Carter's only roommate is his live-in butler, very well-played by Charles Coleman ... but we understand that a vast series of women have spent their nights (not all at the same go, mind you) alongside Carter in his bed.

I'd mentioned the most interesting thing but one about this movie. Here's the MOST interesting thing about it: the plot line of 'Bachelor Apartment' seems to anticipate two much better works, namely 'My Sister Eileen' and 'Neptune's Daughter' (the latter an MGM musical that had a much neater plot than usual for MGM musicals). Along to New York City come two small-town sisters: the older one level-headed, the younger one much prettier and flirty with it. (Did anybody mention Ruth McKinney and her sister Eileen?) The younger one (well-played by the obscure Claudia Dell) meets the millionaire's butler and mistakenly believes (for contrived reasons) that the butler is the millionaire himself. When protective older sister Irene Dunne learns that her younger sister is involved with millionaire Carter (actually the butler), she stomps into Carter's executive suite to straighten him out. For once genuinely innocent of womanising, Carter doesn't know anything about it ... yet he finds himself attracted to Dunne, and he gets ready to award her the next notch on his bedpost.

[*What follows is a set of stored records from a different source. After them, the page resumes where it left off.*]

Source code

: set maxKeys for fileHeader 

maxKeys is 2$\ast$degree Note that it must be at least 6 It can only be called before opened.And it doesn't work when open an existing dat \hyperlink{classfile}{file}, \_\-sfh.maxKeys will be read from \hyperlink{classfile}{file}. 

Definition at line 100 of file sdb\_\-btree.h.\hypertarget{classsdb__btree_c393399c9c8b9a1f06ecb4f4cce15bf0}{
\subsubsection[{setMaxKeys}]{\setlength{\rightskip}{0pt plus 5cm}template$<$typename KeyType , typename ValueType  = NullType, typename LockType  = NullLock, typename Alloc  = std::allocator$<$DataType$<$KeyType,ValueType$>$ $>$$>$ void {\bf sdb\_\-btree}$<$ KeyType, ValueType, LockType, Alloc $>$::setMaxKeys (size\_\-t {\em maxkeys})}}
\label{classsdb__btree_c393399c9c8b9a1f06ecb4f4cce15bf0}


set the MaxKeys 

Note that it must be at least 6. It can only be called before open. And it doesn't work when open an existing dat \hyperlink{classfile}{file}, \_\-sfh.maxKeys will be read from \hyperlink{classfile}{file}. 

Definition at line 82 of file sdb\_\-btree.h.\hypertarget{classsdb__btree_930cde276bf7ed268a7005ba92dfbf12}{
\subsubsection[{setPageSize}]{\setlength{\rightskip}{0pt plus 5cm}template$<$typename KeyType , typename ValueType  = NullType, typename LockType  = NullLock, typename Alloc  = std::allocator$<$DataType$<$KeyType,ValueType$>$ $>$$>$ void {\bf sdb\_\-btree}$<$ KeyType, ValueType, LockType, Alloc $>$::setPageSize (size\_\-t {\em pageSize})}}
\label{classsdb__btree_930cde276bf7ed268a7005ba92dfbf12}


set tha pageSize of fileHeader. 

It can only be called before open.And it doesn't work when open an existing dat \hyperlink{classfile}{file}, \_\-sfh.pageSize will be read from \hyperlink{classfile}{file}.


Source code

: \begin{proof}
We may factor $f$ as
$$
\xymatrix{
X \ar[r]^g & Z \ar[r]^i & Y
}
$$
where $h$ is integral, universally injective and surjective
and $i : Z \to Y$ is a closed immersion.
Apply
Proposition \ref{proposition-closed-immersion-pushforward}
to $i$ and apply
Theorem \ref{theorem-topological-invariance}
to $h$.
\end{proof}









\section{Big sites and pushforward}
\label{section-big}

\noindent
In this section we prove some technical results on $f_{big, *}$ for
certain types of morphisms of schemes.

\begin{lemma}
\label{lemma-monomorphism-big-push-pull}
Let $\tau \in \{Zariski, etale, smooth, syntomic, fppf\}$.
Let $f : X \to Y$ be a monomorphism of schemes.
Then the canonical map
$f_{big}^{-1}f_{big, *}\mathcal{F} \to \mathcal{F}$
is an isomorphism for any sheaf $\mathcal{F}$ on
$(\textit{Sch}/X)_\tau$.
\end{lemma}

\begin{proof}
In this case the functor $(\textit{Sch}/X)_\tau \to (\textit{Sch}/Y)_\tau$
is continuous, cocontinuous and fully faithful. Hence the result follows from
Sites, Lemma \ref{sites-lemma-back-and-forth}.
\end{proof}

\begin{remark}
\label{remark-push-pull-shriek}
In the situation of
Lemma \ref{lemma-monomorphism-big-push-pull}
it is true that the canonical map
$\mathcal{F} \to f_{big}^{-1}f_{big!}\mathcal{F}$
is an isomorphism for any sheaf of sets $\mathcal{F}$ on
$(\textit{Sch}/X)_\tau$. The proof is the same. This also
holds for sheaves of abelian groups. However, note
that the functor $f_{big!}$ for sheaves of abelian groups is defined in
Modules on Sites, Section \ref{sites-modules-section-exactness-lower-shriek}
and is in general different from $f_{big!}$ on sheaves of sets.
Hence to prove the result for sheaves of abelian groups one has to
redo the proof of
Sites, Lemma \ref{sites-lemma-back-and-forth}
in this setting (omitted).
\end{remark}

VERY OBVIOUS SPOILER. It's simultaneously bang obvious and wildly implausible what's going to happen, yet it happens anyway. Carter, planning to seduce Dunne, ends up sincerely falling in love with her ... and (get this, please) he actually gives up his tom-catting to marry her and settle down! Oh, pull the other one.

I had more trouble believing this movie than I did with several other Lowell Sherman vehicles. Irene Done has never dunne (I mean Irene Dunne has never done) a thing for me; I've never found her especially attractive nor especially sexy, and I simply couldn't believe that this millionaire playboy would chuck his sybaritic life for this particular woman. In this movie, Irene Dunne wears a hairstyle that renders her even more unattractive than usual. Further, I had the same credibility issue here that I do with most other movies in which a working-class heroine lands a wealthy husband: we're meant to believe that she sincerely loves him, yet she's fully aware that the huge bulge in his trousers is his bank balance. Since the husband is a playboy who has habitually exploited women, it's hard to believe that he never wonders if perhaps he is being exploited in turn by a gold-digger.

On the positive side, 'Bachelor Apartment' has one of those great old-movie casts with several interesting performers in supporting roles. Claudia Dell and Charles Coleman, both obscure, are excellent here. Perennial dress extra Bess Flowers has a larger role than usual here. Less favourably, Arthur Housman, in the role of a drunk (what a stretch!), does absolutely nothing here that he didn't do better and funnier while cast as a drunk in fifty other movies. Norman Kerry, cast in a supporting role in this early talkie, proves why his stardom ended in silent movies.

'Bachelor Apartment' is well-made; Lowell Sherman was an under-rated director, and might conceivably have gone on to greater success behind the camera after he became too old to carry on in skirt-chaser roles. (He died suddenly of pneumonia, aged only 49.) Any film with a Max Steiner score and production by William LeBaron is worthy of attention. When the clichés settle, my rating for this movie is just 6 out of 10.